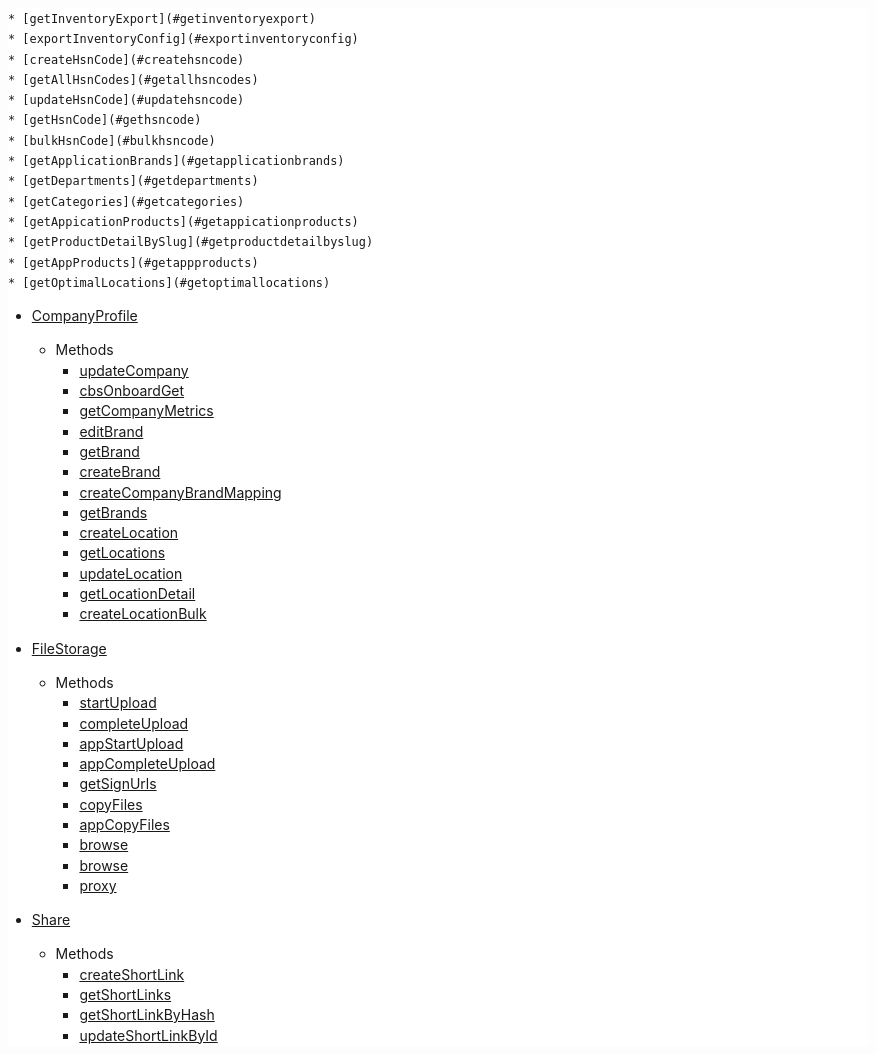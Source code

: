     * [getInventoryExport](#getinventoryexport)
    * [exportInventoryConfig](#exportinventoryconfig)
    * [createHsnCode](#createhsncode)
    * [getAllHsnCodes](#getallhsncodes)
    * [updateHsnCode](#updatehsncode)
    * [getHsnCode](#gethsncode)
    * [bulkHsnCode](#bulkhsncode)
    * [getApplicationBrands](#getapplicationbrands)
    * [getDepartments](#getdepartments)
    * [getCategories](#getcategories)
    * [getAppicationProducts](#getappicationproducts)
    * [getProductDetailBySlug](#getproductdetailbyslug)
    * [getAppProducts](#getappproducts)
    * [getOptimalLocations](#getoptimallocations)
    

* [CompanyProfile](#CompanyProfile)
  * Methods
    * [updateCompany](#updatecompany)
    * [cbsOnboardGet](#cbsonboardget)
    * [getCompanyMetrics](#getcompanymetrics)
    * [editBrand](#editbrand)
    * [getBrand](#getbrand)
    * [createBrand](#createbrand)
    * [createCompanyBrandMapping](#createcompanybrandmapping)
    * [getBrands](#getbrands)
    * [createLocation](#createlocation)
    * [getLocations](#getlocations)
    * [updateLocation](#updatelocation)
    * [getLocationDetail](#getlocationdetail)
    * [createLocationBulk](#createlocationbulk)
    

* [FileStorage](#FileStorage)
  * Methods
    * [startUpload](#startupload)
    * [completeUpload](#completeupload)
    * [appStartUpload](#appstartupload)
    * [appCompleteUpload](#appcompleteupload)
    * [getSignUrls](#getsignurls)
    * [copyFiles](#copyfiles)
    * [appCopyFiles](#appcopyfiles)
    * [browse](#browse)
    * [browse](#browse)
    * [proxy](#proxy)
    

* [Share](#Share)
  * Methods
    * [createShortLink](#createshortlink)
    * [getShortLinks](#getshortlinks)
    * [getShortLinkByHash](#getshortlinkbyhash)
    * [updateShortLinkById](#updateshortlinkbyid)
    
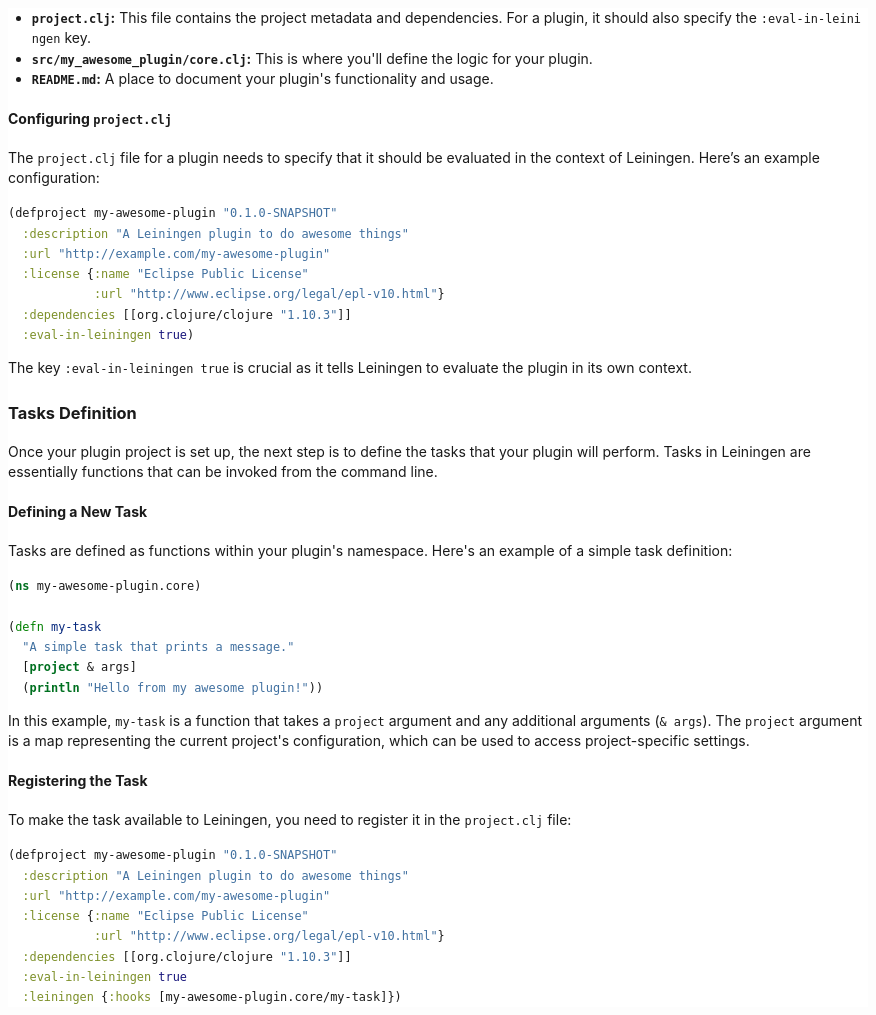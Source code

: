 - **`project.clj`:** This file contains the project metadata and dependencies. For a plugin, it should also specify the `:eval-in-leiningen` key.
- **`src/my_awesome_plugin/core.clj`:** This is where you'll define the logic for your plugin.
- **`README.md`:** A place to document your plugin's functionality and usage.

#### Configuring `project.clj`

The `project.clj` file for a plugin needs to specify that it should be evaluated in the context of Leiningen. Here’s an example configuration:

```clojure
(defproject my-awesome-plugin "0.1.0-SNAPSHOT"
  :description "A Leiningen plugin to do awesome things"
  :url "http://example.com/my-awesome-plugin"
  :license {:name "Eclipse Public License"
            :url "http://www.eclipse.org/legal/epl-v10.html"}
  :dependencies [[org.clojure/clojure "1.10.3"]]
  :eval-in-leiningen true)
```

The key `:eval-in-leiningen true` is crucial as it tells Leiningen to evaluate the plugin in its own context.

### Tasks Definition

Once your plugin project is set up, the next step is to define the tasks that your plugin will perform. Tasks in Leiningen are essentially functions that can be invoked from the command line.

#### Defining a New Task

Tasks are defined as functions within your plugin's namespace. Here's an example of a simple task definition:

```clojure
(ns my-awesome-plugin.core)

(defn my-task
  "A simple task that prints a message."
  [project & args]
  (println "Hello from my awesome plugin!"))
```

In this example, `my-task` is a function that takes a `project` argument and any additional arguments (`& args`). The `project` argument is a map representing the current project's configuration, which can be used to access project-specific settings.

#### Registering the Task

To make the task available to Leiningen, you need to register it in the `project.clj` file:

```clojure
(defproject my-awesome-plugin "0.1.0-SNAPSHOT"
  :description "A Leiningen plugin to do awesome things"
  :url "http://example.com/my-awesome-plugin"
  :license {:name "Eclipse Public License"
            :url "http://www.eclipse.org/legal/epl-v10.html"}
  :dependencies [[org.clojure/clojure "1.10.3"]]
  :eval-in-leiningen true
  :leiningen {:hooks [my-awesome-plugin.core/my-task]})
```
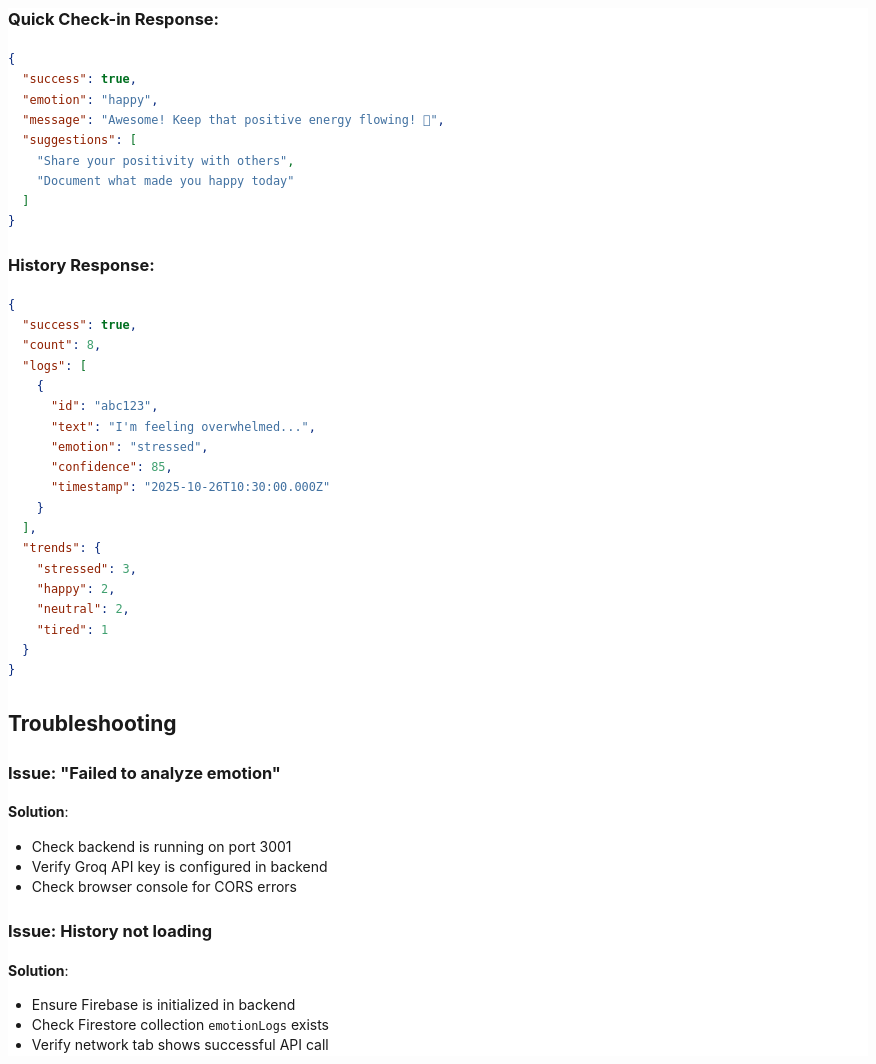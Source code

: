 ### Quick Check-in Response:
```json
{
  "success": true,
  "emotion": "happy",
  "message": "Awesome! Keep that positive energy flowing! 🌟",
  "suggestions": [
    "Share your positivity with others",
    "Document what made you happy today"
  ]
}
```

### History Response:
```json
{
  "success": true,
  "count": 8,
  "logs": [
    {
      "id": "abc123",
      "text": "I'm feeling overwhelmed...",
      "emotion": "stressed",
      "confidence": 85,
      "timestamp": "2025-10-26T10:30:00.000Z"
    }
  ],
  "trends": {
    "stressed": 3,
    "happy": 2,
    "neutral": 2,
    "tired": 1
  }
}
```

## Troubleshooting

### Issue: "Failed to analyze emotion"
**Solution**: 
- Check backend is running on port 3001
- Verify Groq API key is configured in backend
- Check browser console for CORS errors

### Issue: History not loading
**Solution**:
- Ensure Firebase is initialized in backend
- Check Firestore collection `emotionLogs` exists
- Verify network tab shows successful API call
****************************************
Show me every line of the entries above that holds "happy".

  "emotion": "happy",
    "Document what made you happy today"
    "happy": 2,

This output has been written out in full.